■ **Exercise directions**: Please output the records below word for word and omit the pictures.

■ **Extracted records**:
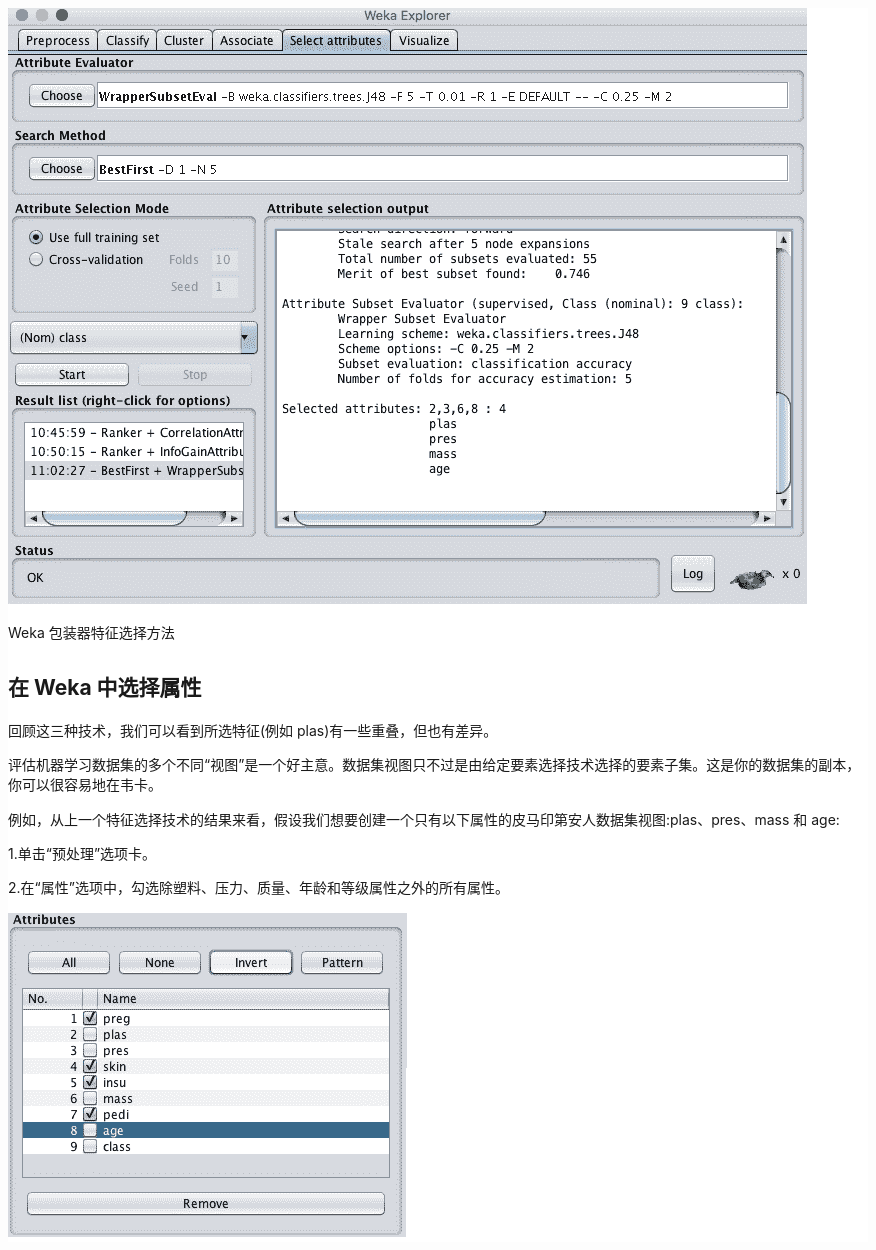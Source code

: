 ![Weka Wrapper Feature Selection Method](img/0eacbc96ff83171f97092656889dc65c.png)

Weka 包装器特征选择方法

## 在 Weka 中选择属性

回顾这三种技术，我们可以看到所选特征(例如 plas)有一些重叠，但也有差异。

评估机器学习数据集的多个不同“视图”是一个好主意。数据集视图只不过是由给定要素选择技术选择的要素子集。这是你的数据集的副本，你可以很容易地在韦卡。

例如，从上一个特征选择技术的结果来看，假设我们想要创建一个只有以下属性的皮马印第安人数据集视图:plas、pres、mass 和 age:

1.单击“预处理”选项卡。

2.在“属性”选项中，勾选除塑料、压力、质量、年龄和等级属性之外的所有属性。

![Weka Select Attributes To Remove From Dataset](img/6ff3628dd1a1d6327fa8eb8b7158a0f9.png)
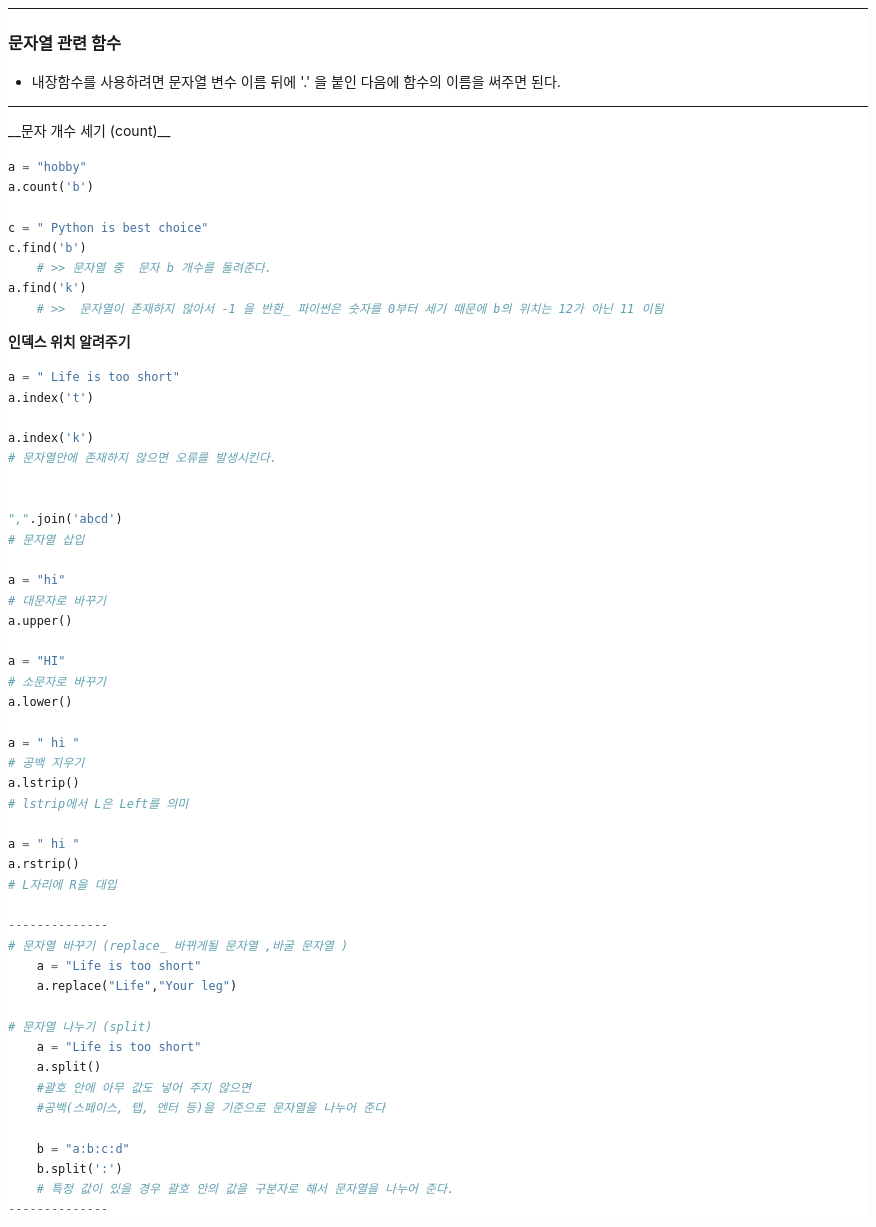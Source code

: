 <hr>

### __문자열 관련 함수__

+ 내장함수를 사용하려면 문자열 변수 이름 뒤에 '.' 을 붙인 다음에 함수의 이름을 써주면 된다. <br>
 <hr> 
__문자 개수 세기 (count)__

```python
a = "hobby"
a.count('b')

c = " Python is best choice"
c.find('b')
    # >> 문자열 중  문자 b 개수를 돌려준다.
a.find('k')  
    # >>  문자열이 존재하지 않아서 -1 을 반환_ 파이썬은 숫자를 0부터 세기 때문에 b의 위치는 12가 아닌 11 이됨 

```

__인덱스 위치 알려주기__
```python
a = " Life is too short"
a.index('t')

a.index('k')
# 문자열안에 존재하지 않으면 오류를 발생시킨다.


",".join('abcd') 
# 문자열 삽입 

a = "hi"  
# 대문자로 바꾸기
a.upper()

a = "HI" 
# 소문자로 바꾸기 
a.lower()

a = " hi "
# 공백 지우기
a.lstrip()  
# lstrip에서 L은 Left를 의미 

a = " hi "
a.rstrip() 
# L자리에 R을 대입 

--------------
# 문자열 바꾸기 (replace_ 바뀌게될 문자열 ,바굴 문자열 )
    a = "Life is too short"
    a.replace("Life","Your leg")

# 문자열 나누기 (split)
    a = "Life is too short"
    a.split()
    #괄호 안에 아무 값도 넣어 주지 않으면 
    #공백(스페이스, 탭, 엔터 등)을 기준으로 문자열을 나누어 준다

    b = "a:b:c:d"
    b.split(':')
    # 특정 값이 있을 경우 괄호 안의 값을 구분자로 해서 문자열을 나누어 준다.
--------------

```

■ **Exercise solution**:
Source code

: ![Weka Wrapper Feature Selection Method](img/0eacbc96ff83171f97092656889dc65c.png)

Weka 包装器特征选择方法

## 在 Weka 中选择属性

回顾这三种技术，我们可以看到所选特征(例如 plas)有一些重叠，但也有差异。

评估机器学习数据集的多个不同“视图”是一个好主意。数据集视图只不过是由给定要素选择技术选择的要素子集。这是你的数据集的副本，你可以很容易地在韦卡。

例如，从上一个特征选择技术的结果来看，假设我们想要创建一个只有以下属性的皮马印第安人数据集视图:plas、pres、mass 和 age:

1.单击“预处理”选项卡。

2.在“属性”选项中，勾选除塑料、压力、质量、年龄和等级属性之外的所有属性。

![Weka Select Attributes To Remove From Dataset](img/6ff3628dd1a1d6327fa8eb8b7158a0f9.png)
Source code

: <hr>

### __문자열 관련 함수__

+ 내장함수를 사용하려면 문자열 변수 이름 뒤에 '.' 을 붙인 다음에 함수의 이름을 써주면 된다. <br>
 <hr> 
__문자 개수 세기 (count)__

```python
a = "hobby"
a.count('b')

c = " Python is best choice"
c.find('b')
    # >> 문자열 중  문자 b 개수를 돌려준다.
a.find('k')  
    # >>  문자열이 존재하지 않아서 -1 을 반환_ 파이썬은 숫자를 0부터 세기 때문에 b의 위치는 12가 아닌 11 이됨 

```

__인덱스 위치 알려주기__
```python
a = " Life is too short"
a.index('t')

a.index('k')
# 문자열안에 존재하지 않으면 오류를 발생시킨다.


",".join('abcd') 
# 문자열 삽입 

a = "hi"  
# 대문자로 바꾸기
a.upper()

a = "HI" 
# 소문자로 바꾸기 
a.lower()

a = " hi "
# 공백 지우기
a.lstrip()  
# lstrip에서 L은 Left를 의미 

a = " hi "
a.rstrip() 
# L자리에 R을 대입 

--------------
# 문자열 바꾸기 (replace_ 바뀌게될 문자열 ,바굴 문자열 )
    a = "Life is too short"
    a.replace("Life","Your leg")

# 문자열 나누기 (split)
    a = "Life is too short"
    a.split()
    #괄호 안에 아무 값도 넣어 주지 않으면 
    #공백(스페이스, 탭, 엔터 등)을 기준으로 문자열을 나누어 준다

    b = "a:b:c:d"
    b.split(':')
    # 특정 값이 있을 경우 괄호 안의 값을 구분자로 해서 문자열을 나누어 준다.
--------------

```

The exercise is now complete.